Doch das portugiesische Territorium weckte das Begehren des großen Nachbarn Indonesien, der von einer Militärdiktatur beherrscht wurde. Am 7. Dezember 1975 begann der indonesische Einmarsch. Ein halbes Jahr später wurde das Gebiet offiziell als 27. Provinz annektiert. Die indonesischen Truppen gingen mit äußerster Brutalität vor. Folter und willkürliche Haft waren an der Tagesordnung; ganze Regionen wurden ausgehungert, um den Widerstand zu brechen. Damit jedoch wurde die nationale Identität der Menschen erst recht gestärkt. Eine wichtige Rolle spielte dabei die katholische Kirche. Unter der Leitung ihres Oberhauptes Martinho da Costa Lopes stellt sie sich entschieden gegen die Invasoren, wurde zu einem Anwalt der Menschenrechte und zum wichtigsten Zufluchtsort für Verfolgte.
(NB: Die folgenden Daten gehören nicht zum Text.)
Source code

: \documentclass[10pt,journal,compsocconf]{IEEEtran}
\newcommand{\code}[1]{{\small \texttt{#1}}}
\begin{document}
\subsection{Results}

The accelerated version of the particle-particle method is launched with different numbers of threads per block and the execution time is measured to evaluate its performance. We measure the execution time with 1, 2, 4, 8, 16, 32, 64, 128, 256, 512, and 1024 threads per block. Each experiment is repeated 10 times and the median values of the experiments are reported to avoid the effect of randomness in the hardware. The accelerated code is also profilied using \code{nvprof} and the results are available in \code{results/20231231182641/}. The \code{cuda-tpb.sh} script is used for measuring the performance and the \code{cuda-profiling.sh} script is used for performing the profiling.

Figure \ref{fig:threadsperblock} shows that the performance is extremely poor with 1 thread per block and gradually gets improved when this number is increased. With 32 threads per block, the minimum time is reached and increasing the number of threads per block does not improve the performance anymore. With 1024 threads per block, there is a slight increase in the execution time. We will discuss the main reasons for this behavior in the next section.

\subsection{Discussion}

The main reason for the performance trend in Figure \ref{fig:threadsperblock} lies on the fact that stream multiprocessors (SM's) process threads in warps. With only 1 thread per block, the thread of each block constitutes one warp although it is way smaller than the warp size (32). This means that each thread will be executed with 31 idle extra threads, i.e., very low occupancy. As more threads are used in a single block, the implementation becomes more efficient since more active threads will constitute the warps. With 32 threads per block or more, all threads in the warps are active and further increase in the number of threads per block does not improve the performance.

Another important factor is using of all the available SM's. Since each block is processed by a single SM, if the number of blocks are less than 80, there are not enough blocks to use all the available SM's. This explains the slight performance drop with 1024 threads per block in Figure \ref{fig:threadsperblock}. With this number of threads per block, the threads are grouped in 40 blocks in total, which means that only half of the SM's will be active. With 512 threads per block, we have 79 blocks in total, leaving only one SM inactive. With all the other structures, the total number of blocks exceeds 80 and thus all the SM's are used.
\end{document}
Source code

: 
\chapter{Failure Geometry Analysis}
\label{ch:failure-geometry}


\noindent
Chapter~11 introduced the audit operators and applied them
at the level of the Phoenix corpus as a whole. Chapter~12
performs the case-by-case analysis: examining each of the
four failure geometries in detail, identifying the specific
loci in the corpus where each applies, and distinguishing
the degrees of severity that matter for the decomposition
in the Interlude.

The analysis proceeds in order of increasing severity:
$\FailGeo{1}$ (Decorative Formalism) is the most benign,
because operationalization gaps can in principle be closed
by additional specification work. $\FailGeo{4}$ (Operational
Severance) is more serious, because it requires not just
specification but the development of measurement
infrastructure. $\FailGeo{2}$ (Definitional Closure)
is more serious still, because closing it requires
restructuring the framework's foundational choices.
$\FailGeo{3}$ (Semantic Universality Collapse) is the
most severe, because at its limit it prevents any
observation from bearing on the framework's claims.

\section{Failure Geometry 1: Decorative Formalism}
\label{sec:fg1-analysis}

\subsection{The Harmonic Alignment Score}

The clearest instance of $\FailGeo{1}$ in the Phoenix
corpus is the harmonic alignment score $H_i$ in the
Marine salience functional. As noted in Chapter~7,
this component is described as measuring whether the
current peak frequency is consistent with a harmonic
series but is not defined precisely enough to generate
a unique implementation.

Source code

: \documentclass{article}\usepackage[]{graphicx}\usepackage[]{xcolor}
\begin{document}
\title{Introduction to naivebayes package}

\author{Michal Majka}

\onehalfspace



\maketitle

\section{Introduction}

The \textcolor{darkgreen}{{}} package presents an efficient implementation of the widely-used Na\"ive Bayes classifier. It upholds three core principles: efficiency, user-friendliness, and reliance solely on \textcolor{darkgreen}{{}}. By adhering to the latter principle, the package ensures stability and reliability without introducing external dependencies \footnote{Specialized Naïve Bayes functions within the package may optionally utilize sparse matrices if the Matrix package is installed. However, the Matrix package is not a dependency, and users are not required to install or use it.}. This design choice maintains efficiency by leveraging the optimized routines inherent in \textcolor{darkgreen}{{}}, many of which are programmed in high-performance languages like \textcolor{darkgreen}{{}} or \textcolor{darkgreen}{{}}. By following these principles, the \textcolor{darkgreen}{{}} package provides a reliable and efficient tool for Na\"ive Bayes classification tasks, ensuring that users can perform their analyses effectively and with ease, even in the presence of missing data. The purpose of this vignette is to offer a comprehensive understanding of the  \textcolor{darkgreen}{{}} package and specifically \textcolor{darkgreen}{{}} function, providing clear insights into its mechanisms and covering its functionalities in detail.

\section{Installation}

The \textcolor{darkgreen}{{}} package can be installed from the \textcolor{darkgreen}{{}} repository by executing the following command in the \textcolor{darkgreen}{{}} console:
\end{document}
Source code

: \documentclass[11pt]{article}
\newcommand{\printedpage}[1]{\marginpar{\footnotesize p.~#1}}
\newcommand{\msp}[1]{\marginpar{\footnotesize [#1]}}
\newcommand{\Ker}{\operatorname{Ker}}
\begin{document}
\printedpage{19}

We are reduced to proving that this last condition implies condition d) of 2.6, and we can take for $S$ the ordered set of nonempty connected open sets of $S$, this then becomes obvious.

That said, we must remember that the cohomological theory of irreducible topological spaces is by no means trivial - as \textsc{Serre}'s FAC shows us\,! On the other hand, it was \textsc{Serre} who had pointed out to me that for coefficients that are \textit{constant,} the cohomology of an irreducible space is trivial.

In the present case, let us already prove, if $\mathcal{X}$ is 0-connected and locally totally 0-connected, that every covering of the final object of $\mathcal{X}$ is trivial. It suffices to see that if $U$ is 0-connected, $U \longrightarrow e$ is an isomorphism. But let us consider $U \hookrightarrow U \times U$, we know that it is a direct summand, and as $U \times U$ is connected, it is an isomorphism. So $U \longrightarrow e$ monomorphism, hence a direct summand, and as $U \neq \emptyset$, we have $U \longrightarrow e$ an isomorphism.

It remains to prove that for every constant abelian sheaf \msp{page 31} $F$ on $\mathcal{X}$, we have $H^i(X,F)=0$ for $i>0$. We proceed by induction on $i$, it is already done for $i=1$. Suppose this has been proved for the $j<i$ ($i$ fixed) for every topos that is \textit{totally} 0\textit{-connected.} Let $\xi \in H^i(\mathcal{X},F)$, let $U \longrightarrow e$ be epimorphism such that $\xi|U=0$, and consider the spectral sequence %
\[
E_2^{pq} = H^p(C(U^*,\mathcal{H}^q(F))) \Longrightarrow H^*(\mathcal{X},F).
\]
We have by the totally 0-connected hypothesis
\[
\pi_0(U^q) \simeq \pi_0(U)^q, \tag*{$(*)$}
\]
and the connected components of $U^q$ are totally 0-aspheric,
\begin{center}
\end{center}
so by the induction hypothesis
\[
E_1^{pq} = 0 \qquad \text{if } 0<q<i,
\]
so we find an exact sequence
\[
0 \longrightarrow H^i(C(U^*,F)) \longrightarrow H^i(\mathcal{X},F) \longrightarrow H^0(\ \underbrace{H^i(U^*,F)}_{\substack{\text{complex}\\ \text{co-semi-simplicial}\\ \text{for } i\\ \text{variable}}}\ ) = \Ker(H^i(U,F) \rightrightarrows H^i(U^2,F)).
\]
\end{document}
Am 21. Mai 1998 dankte Indonesiens Staatschef General Suharto nach über 30 Jahren als Alleinherrscher ab. Zur allgemeinen Überraschung stimmte sein Nachfolger Jusuf Habibie einem Referendum über Osttimor zu, das auf den 30. August 1999 gelegt wurde. 78,5 Prozent der Bevölkerung stimmten trotz aller Einschüchterungsversuche für die Unabhängigkeit. Einen Monat später zogen die Besatzungstruppen ab – nicht ohne eine Spur der Verwüstung zu hinterlassen. Etwa 60.000 Häuser wurden niedergebrannt, 80 Prozent der Schulen, drei Viertel der Infrastruktur und nahezu alle medizinischen Einrichtungen zerstört. 280.000 Menschen flohen in den Westteil der Insel. Mit der Gewaltorgie sollte wohl auch ein letzter Versuch unternommen werden, die indonesische Herrschaft aufrechtzuerhalten – nämlich als Ordnungsmacht für eine außer Kontrolle geratene Situation.
Doch das Kalkül ging nicht auf. Die Staatengemeinschaft schaute nicht länger weg, sondern übte massiven Druck auf die Regierung in Jakarta aus. Am 19. Oktober erkannte das indonesische Parlament das Ergebnis des Referendums offiziell an und widerrief die Annexion.
Die Rückkehr zur Normalität dauerte lange. Die Uno stellte eine Friedenstruppe auf, und nach knapp drei Jahren unter Un-verwaltung erlangte Osttimor schließlich am 20. Mai 2002 die Unabhängigkeit. Am 27. September erfolgte die Aufnahme in die Vereinten Nationen.
Die politische Elite Osttimors, darunter der Vater der Unabhängigkeit und langjährige Guerillaführer Xanana Gusmao, spricht sich gegen eine strafrechtliche Verfolgung der schweren Menschenrechtsverletzungen aus, um das Verhältnis zu Indonesien nicht zu belasten. Viele Verbrechen bleiben damit ungeahndet. Menschenrechtsaktivisten und Opfervertreter kritisieren diese – je nach Sichtweise – pragmatische oder opportunistische Haltung.
Zudem gibt es Territorialstreitigkeiten: Bei der Festsetzung der Seegrenze mit Australien fühlte sich Osttimor von dem großen Nachbarn übervorteilt. Australien zog die Grenzen so, dass ein besonders ergiebiges Ölfeld, zu seinem Staatsgebiet gehört, obwohl Osttimor Ansprüche darauf erhebt. Der Streit führte im April 2016 zu einem Schlichtungsverfahren bei der Uno, das nach zwei Jahren abgeschlossen wurde: Australien überließ Osttimor einen großen Teil der beanspruchten Felder.